Isolation of a pea (Pisum sativum) seed lipoxygenase promoter by inverse polymerase chain reaction and characterization of its expression in transgenic tobacco

Part of the 5′-flanking sequence of a pea (Pisum sativum) lipoxygenase (LOX) gene was cloned, after amplification from genomic DNA by inverse polymerase chain reaction. Translational and transcriptional fusions of 818 bp of the 5′-flanking region and its deletion derivatives (−513 and −356) were made to a β-glucuronidase (GUS)-coding sequence and introduced into tobacco. Analysis of T1 transformants showed that the 818 bp 5′-flanking sequence drove GUS expression in seeds that was temporally regulated in a fashion similar to the accumulation of LOX mRNA in developing pea seeds. Contrary to expectations, however, expression of the 818 bp promoter-GUS fusion was not seed-specific; GUS activity was highest in leaves and also present in stems and, to a lesser extent, roots. Deletion analysis identified the region between −818 and −513 as essential for high-level, temporally regulated expression in seeds and also indicated that the sequence between −513 and −356 plays a negative role in leaf/stem, but not seed, expression. Comparison of translational and transcriptional fusions indicated that the LOX initiation codon was used more efficiently than the GUS initiation codon by the tobacco leaf translational apparatus.
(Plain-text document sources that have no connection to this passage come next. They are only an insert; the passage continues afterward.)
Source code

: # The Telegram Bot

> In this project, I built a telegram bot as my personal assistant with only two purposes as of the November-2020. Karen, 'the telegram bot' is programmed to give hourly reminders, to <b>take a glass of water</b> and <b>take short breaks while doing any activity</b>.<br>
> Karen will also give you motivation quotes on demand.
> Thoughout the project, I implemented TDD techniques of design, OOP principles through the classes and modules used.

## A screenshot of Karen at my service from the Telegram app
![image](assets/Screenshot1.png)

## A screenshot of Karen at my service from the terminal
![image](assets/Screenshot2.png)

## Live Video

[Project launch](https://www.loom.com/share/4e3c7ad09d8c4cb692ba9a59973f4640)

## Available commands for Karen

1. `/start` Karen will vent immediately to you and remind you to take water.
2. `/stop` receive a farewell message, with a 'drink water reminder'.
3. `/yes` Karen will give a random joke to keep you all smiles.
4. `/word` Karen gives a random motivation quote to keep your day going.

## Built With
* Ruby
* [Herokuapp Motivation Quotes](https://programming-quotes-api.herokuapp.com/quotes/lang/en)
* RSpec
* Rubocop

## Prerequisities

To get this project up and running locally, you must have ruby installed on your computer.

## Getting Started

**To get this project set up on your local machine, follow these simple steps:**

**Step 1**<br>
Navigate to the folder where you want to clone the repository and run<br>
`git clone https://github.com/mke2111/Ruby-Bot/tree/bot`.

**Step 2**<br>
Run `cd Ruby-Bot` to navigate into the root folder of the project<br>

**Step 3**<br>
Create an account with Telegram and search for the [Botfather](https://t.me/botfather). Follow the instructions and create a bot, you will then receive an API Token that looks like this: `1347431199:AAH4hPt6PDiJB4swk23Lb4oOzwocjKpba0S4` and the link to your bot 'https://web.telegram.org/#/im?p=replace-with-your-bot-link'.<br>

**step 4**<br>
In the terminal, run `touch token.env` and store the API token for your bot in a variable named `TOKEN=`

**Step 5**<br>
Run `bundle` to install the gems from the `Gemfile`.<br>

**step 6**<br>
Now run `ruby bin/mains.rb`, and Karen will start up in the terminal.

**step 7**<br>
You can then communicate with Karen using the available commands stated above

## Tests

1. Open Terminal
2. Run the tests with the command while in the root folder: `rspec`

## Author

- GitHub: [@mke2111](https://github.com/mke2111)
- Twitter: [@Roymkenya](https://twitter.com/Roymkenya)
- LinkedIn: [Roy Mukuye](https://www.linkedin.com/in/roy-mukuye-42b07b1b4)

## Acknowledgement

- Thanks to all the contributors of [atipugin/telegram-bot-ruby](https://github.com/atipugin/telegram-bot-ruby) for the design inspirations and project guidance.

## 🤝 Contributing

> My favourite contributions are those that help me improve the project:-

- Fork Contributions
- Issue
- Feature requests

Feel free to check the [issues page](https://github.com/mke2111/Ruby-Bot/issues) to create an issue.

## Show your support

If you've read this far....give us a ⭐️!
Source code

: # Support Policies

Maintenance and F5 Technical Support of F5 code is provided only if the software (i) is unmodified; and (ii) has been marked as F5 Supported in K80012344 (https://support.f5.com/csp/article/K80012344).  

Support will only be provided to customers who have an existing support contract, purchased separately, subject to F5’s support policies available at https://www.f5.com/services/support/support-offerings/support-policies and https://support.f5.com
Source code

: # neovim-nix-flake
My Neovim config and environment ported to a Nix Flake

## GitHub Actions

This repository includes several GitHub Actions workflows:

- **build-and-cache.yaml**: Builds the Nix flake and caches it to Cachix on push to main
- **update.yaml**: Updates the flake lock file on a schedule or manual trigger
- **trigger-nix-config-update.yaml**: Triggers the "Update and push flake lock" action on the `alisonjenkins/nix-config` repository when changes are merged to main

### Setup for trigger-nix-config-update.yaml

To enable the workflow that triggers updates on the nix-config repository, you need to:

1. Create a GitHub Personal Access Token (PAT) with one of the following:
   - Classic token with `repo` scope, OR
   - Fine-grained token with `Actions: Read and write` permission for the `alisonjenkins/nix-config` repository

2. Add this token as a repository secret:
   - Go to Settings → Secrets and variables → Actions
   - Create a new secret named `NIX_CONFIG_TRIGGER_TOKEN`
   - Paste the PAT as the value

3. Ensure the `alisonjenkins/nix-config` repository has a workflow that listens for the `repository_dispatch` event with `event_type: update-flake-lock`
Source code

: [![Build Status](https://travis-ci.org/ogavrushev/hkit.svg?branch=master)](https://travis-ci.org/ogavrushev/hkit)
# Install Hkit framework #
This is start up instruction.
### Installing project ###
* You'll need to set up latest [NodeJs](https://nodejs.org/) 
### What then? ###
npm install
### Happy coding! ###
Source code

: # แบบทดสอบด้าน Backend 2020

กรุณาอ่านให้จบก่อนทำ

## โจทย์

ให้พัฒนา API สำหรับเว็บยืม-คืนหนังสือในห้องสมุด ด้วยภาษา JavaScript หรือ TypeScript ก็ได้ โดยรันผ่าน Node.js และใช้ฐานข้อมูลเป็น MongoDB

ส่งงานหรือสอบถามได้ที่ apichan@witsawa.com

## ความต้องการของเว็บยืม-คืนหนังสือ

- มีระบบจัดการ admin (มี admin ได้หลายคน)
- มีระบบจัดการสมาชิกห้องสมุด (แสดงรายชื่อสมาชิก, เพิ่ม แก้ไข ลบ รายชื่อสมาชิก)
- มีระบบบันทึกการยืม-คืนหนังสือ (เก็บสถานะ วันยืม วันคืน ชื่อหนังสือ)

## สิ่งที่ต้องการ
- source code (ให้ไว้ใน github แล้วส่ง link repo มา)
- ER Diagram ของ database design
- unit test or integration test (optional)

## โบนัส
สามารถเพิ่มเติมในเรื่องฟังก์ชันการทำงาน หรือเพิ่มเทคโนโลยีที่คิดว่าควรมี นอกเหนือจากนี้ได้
Molecular analysis of a null mutant for pea (Pisum sativum L.) seed lipoxygenase-2

A mutant line of Pisum fulvum was identified that lacked seed lipoxygenase-2 (LOX-2). The mutant phenotype was introgressed into a standard Pisum sativum cv. Birte to provide near-isogenic lines with or without seed LOX-2. Genetic analyses showed the mutation to behave as a single, recessive Mendelian gene. Northern and dot-blot analyses showed a large reduction in LOX-2 mRNA from developing seeds of the LOX-2-null mutant. A restriction fragment length polymorphism associated with the 5′ end of the LOX-2 gene(s) co-segregated with the null phenotype, indicating that the reduction of LOX-2 mRNA was neither a consequence of deletion of the LOX genes nor a consequence of the action of a genetically distant regulatory gene. Analysis of the 5′-flanking sequences of LOX-2 genes from Birte and the near-isogenic LOX-2-null mutant revealed a number of insertions, deletions and substitutions within the promoter from the LOX-2-null mutant that could be responsible for the null phenotype. Incubation of crude seed LOX preparations from Birte and the LOX-2-null mutant showed that the latter generated relatively less 13-hydroperoxides and also produced relatively more hydroxy- and ketoacid compounds that have implications for the fresh-frozen pea industry.